Item 1.01 Entry into a Material Definitive Agreement
On February 13, 2024, iSpecimen Inc. (the “Company”) entered into certain warrant repurchase and termination agreements (the “Repurchase Agreement”) with certain holders (each, the “Warrant Holder”) of warrants (the “Warrants”) with an issuance date of December 1, 2021 at an exercise price of $13.00 per share for the Company’s common stock, par value $0.0001 per share (the “Common Stock”), in connection with an aggregate of up to 1,312,500 shares of Common Stock exercisable under the Warrants. The Warrants were issued to the Warrant Holders in a private placement offering of the Company’s securities closed on December 2, 2021, and the resale of the shares of Common Stock issuable upon exercise of the Warrants were registered under an effective Registration Statement on Form S-1, as amended (File Number: 333-261640), filed by the Company.

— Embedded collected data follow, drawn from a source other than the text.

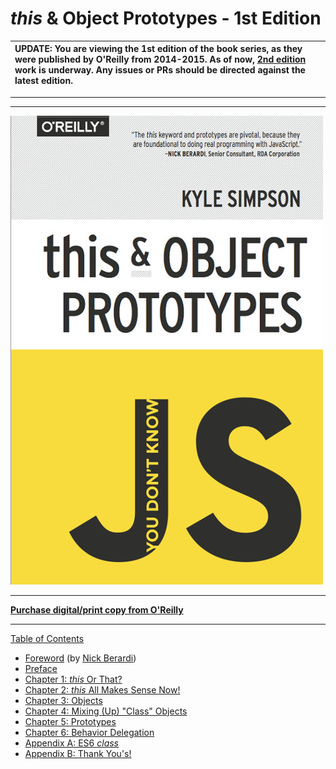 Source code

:  #  *this* & Object Prototypes - 1st Edition

| UPDATE: You are viewing the 1st edition of the book series, as they were published by O'Reilly from 2014-2015. As of now, [2nd edition](https://github.com/getify/You-Dont-Know-JS/tree/2nd-ed) work is underway. Any issues or PRs should be directed against the latest edition. |
| :--- |

----
----

![cover](./this_&_object_prototypes/cover.jpg)

-----

**[Purchase digital/print copy from O'Reilly](http://shop.oreilly.com/product/0636920033738.do)**

-----

[Table of Contents](./this_&_object_prototypes/toc.md)

* [Foreword](./this_&_object_prototypes/foreword.md) (by [Nick Berardi](https://github.com/nberardi))
* [Preface](../preface.md)
* [Chapter 1: *this* Or That?](./this_&_object_prototypes/ch1.md)
* [Chapter 2: *this* All Makes Sense Now!](./this_&_object_prototypes/ch2.md)
* [Chapter 3: Objects](./this_&_object_prototypes/ch3.md)
* [Chapter 4: Mixing (Up) "Class" Objects](./this_&_object_prototypes/ch4.md)
* [Chapter 5: Prototypes](./this_&_object_prototypes/ch5.md)
* [Chapter 6: Behavior Delegation](./this_&_object_prototypes/ch6.md)
* [Appendix A: ES6 *class*](./this_&_object_prototypes/apA.md)
* [Appendix B: Thank You's!](./this_&_object_prototypes/apB.md)
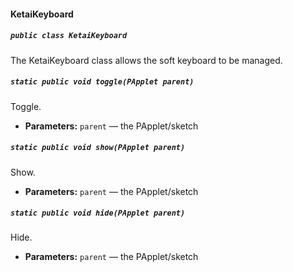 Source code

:#### KetaiKeyboard

##### `public class KetaiKeyboard`

The KetaiKeyboard class allows the soft keyboard to be managed.

##### `static public void toggle(PApplet parent)`

Toggle.

 * **Parameters:** `parent` — the PApplet/sketch

##### `static public void show(PApplet parent)`

Show.

 * **Parameters:** `parent` — the PApplet/sketch

##### `static public void hide(PApplet parent)`

Hide.

 * **Parameters:** `parent` — the PApplet/sketch
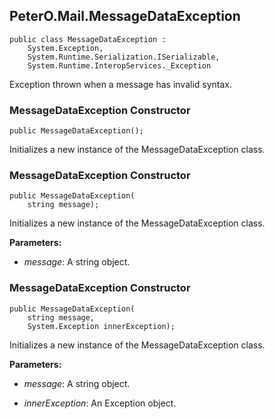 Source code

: ## PeterO.Mail.MessageDataException

    public class MessageDataException :
        System.Exception,
        System.Runtime.Serialization.ISerializable,
        System.Runtime.InteropServices._Exception

Exception thrown when a message has invalid syntax.

### MessageDataException Constructor

    public MessageDataException();

Initializes a new instance of the MessageDataException class.

### MessageDataException Constructor

    public MessageDataException(
        string message);

Initializes a new instance of the MessageDataException class.

<b>Parameters:</b>

 * <i>message</i>: A string object.

### MessageDataException Constructor

    public MessageDataException(
        string message,
        System.Exception innerException);

Initializes a new instance of the MessageDataException class.

<b>Parameters:</b>

 * <i>message</i>: A string object.

 * <i>innerException</i>: An Exception object.
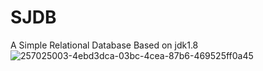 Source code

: # SJDB
A Simple Relational Database Based on jdk1.8 
![257025003-4ebd3dca-03bc-4cea-87b6-469525ff0a45](https://github.com/gigilx/SJRB/assets/129131620/2910a894-c666-40ea-bb2f-d9e2f6781b45)


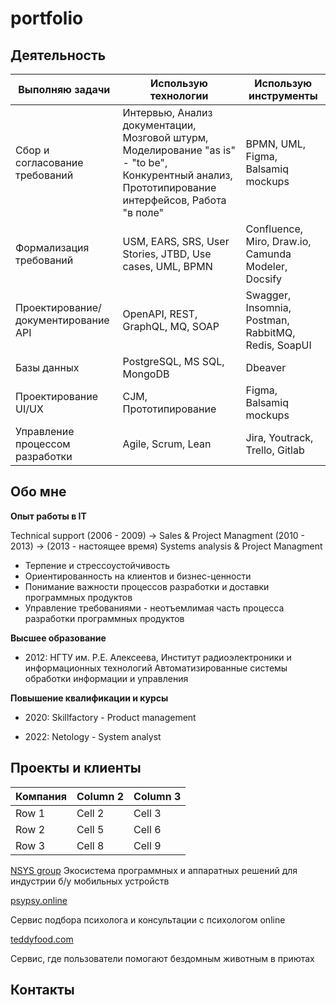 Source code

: # portfolio

## Деятельность

| Выполняю задачи | Использую технологии | Использую инструменты | 
|----------|----------|----------|
| Сбор и согласование требований | Интервью, Анализ документации, Мозговой штурм, Моделирование "as is" - "to be", Конкурентный анализ, Прототипирование интерфейсов, Работа "в поле" | BPMN, UML, Figma, Balsamiq mockups |
| Формализация требований | USM, EARS, SRS, User Stories, JTBD, Use cases, UML, BPMN | Confluence, Miro, Draw.io, Camunda Modeler, Docsify |
| Проектирование/документирование API | OpenAPI, REST, GraphQL, MQ, SOAP | Swagger, Insomnia, Postman, RabbitMQ, Redis, SoapUI |
| Базы данных |PostgreSQL, MS SQL, MongoDB | Dbeaver |
| Проектирование UI/UX | CJM, Прототипирование | Figma, Balsamiq mockups |
| Управление процессом разработки | Agile, Scrum, Lean  | Jira, Youtrack, Trello, Gitlab |



## Обо мне

**Опыт работы в IT**

Technical support (2006 - 2009) -> Sales & Project Managment (2010 - 2013) -> (2013 - настоящее время) Systems analysis & Project Managment

- Терпение и стрессоустойчивость
- Ориентированность на клиентов и бизнес-ценности
- Понимание важности процессов разработки и доставки программных продуктов
- Управление требованиями - неотъемлимая часть процесса разработки программных продуктов

**Высшее образование**

- 2012: НГТУ им. Р.Е. Алексеева, Институт радиоэлектроники и информационных технологий
Автоматизированные системы обработки информации и управления

**Повышение квалификации и курсы**

- 2020: Skillfactory - Product management

- 2022: Netology - System analyst

## Проекты и клиенты



| Компания | Column 2 | Column 3 |
|----------|----------|----------|
| Row 1    | Cell 2   | Cell 3   |
| Row 2    | Cell 5   | Cell 6   |
| Row 3    | Cell 8   | Cell 9   |


[NSYS group](https://nsysgroup.com/)
Экосистема программных и аппаратных решений для индустрии б/у мобильных устройств



[psypsy.online](https://psypsy.online/)

Сервис подбора психолога и консультации с психологом online

[teddyfood.com](https://teddyfood.com/)

Сервис, где пользователи помогают бездомным животным в приютах


## Контакты

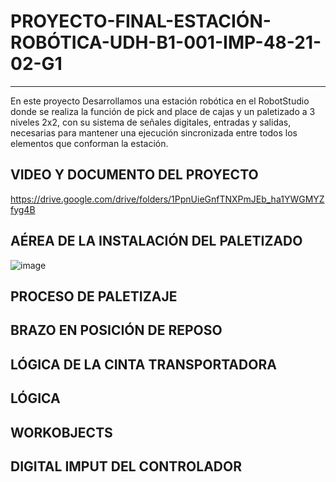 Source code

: # PROYECTO-FINAL-ESTACIÓN-ROBÓTICA-UDH-B1-001-IMP-48-21-02-G1
***
En este proyecto Desarrollamos una estación robótica en el RobotStudio donde se realiza la función de pick and place de cajas y un paletizado a 3 niveles 2x2, con su sistema de señales digitales, entradas y salidas, necesarias para mantener una ejecución sincronizada entre todos los elementos que conforman la estación.
## VIDEO Y DOCUMENTO DEL PROYECTO
https://drive.google.com/drive/folders/1PpnUieGnfTNXPmJEb_ha1YWGMYZfyg4B
## AÉREA DE LA INSTALACIÓN DEL PALETIZADO
![image](https://user-images.githubusercontent.com/73956322/130545907-cd8b4127-d3c5-40bd-b6d5-beb8dcda8a60.png)

## PROCESO DE PALETIZAJE
## BRAZO EN POSICIÓN DE REPOSO
## LÓGICA DE LA CINTA TRANSPORTADORA
## LÓGICA 
## WORKOBJECTS
## DIGITAL IMPUT DEL CONTROLADOR
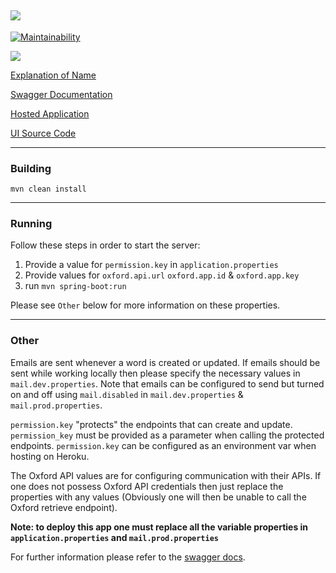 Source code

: <img src="https://github.com/benj-power/oworms-ui/blob/develop/src/assets/image/logo.svg"></img>
---
[![Maintainability](https://api.codeclimate.com/v1/badges/7bd7122324ce4551a180/maintainability)](https://codeclimate.com/github/noydb/oworms-api/maintainability)

<img src="https://github.com/benj-power/oworms-ui/blob/develop/src/asset/image/oh-worm.jpg"></img>

[Explanation of Name](https://memedocumentation.tumblr.com/post/163767097995/explained-oh-worm-meme)

[Swagger Documentation](https://oworms-api.herokuapp.com/swagger-ui/)

[Hosted Application](https://oworms.herokuapp.com)

[UI Source Code](https://github.com/benj-power/oworms-ui)

---
### Building
`mvn clean install`

---
### Running

Follow these steps in order to start the server:
1. Provide a value for `permission.key` in `application.properties`
2. Provide values for `oxford.api.url` `oxford.app.id` & `oxford.app.key` 
3. run `mvn spring-boot:run`

Please see `Other` below for more information on these properties.

---
### Other
Emails are sent whenever a word is created or updated. If emails should be sent while working locally then please 
specify the necessary values in `mail.dev.properties`. Note that emails can be configured to send but turned on and off 
using `mail.disabled` in `mail.dev.properties` & `mail.prod.properties`.

`permission.key` "protects" the endpoints that can create and update. `permission_key` must be provided as a parameter when
calling the protected endpoints. `permission.key` can be configured as an environment var when hosting on Heroku. 

The Oxford API values are for configuring communication with their APIs. If one does not possess Oxford API credentials then
just replace the properties with any values (Obviously one will then be unable to call the Oxford retrieve endpoint).

**Note: to deploy this app one must replace all the variable properties in `application.properties` and `mail.prod.properties`**

For further information please refer to the [swagger docs](https://oworms-api.herokuapp.com/swagger-ui/).
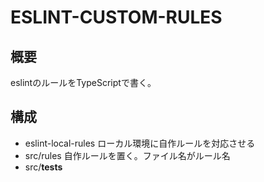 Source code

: # ESLINT-CUSTOM-RULES

## 概要
eslintのルールをTypeScriptで書く。

## 構成
- eslint-local-rules
ローカル環境に自作ルールを対応させる
- src/rules
自作ルールを置く。ファイル名がルール名
- src/__tests__
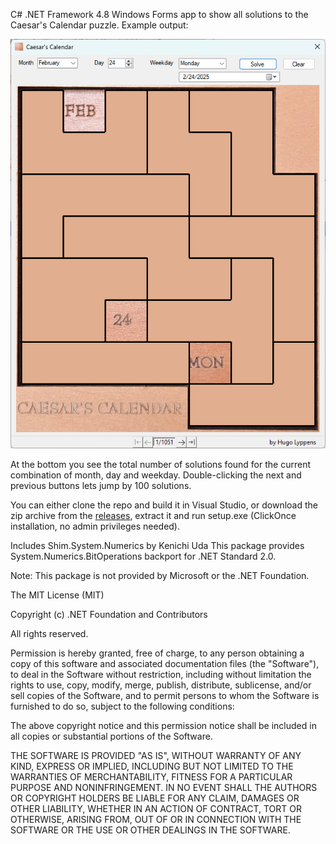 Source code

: C# .NET Framework 4.8 Windows Forms app to show all solutions to the Caesar's Calendar puzzle. Example output:

<img src="doc/Screenshot Caesar's Calendar.png" />

At the bottom you see the total number of solutions found for the current combination of month, day and weekday. Double-clicking the next and previous buttons lets jump by 100 solutions.

You can either clone the repo and build it in Visual Studio, or download the zip archive from the [releases](https://github.com/hugo-lyppens/CaesarsCalendar/releases), extract it and run setup.exe (ClickOnce installation, no admin privileges needed).


Includes Shim.System.Numerics by Kenichi Uda
This package provides System.Numerics.BitOperations backport for .NET Standard 2.0.

Note: This package is not provided by Microsoft or the .NET Foundation.


The MIT License (MIT)

Copyright (c) .NET Foundation and Contributors

All rights reserved.

Permission is hereby granted, free of charge, to any person obtaining a copy
of this software and associated documentation files (the "Software"), to deal
in the Software without restriction, including without limitation the rights
to use, copy, modify, merge, publish, distribute, sublicense, and/or sell
copies of the Software, and to permit persons to whom the Software is
furnished to do so, subject to the following conditions:

The above copyright notice and this permission notice shall be included in all
copies or substantial portions of the Software.

THE SOFTWARE IS PROVIDED "AS IS", WITHOUT WARRANTY OF ANY KIND, EXPRESS OR
IMPLIED, INCLUDING BUT NOT LIMITED TO THE WARRANTIES OF MERCHANTABILITY,
FITNESS FOR A PARTICULAR PURPOSE AND NONINFRINGEMENT. IN NO EVENT SHALL THE
AUTHORS OR COPYRIGHT HOLDERS BE LIABLE FOR ANY CLAIM, DAMAGES OR OTHER
LIABILITY, WHETHER IN AN ACTION OF CONTRACT, TORT OR OTHERWISE, ARISING FROM,
OUT OF OR IN CONNECTION WITH THE SOFTWARE OR THE USE OR OTHER DEALINGS IN THE
SOFTWARE.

Pursuant to the Repurchase Agreement, the Company agreed to repurchase from the Warrant Holders, who agreed to sell and transfer to the Company, the Warrants for an amount in cash equal to $0.04 multiplied by the total maximum number of shares of Common Stock issuable to the Warrant Holders upon the full exercise of the Warrants. In addition, upon full payment for the Warrants sold under the Repurchase Agreement, the Warrants and any warrants agreements or any other agreements, documents or instruments relating to the Warrants (including that certain Securities Purchase Agreements, dated November 28, 2021, by and between the Company and the Warrant Holders, that certain Registration Rights Agreements, dated November 28, 2021 by and between the Company and the Warrant Holders) (collectively, the “Warrant Documentation”) would terminate, and all past, current and future obligations of the Company relating to the Warrants and Warrant Documentation would be released, discharged and of no further force or effect.
A copy of the form of the Repurchase Agreement is attached as Exhibit 10.1 to this Current Report on Form 8-K and is incorporated herein by reference.
Item 1.02 Termination of a Material Definitive Agreement
The information contained above in Item 1.01 related to the termination of the Warrants and Warrant Documentation is hereby incorporated by reference into this Item 1.02.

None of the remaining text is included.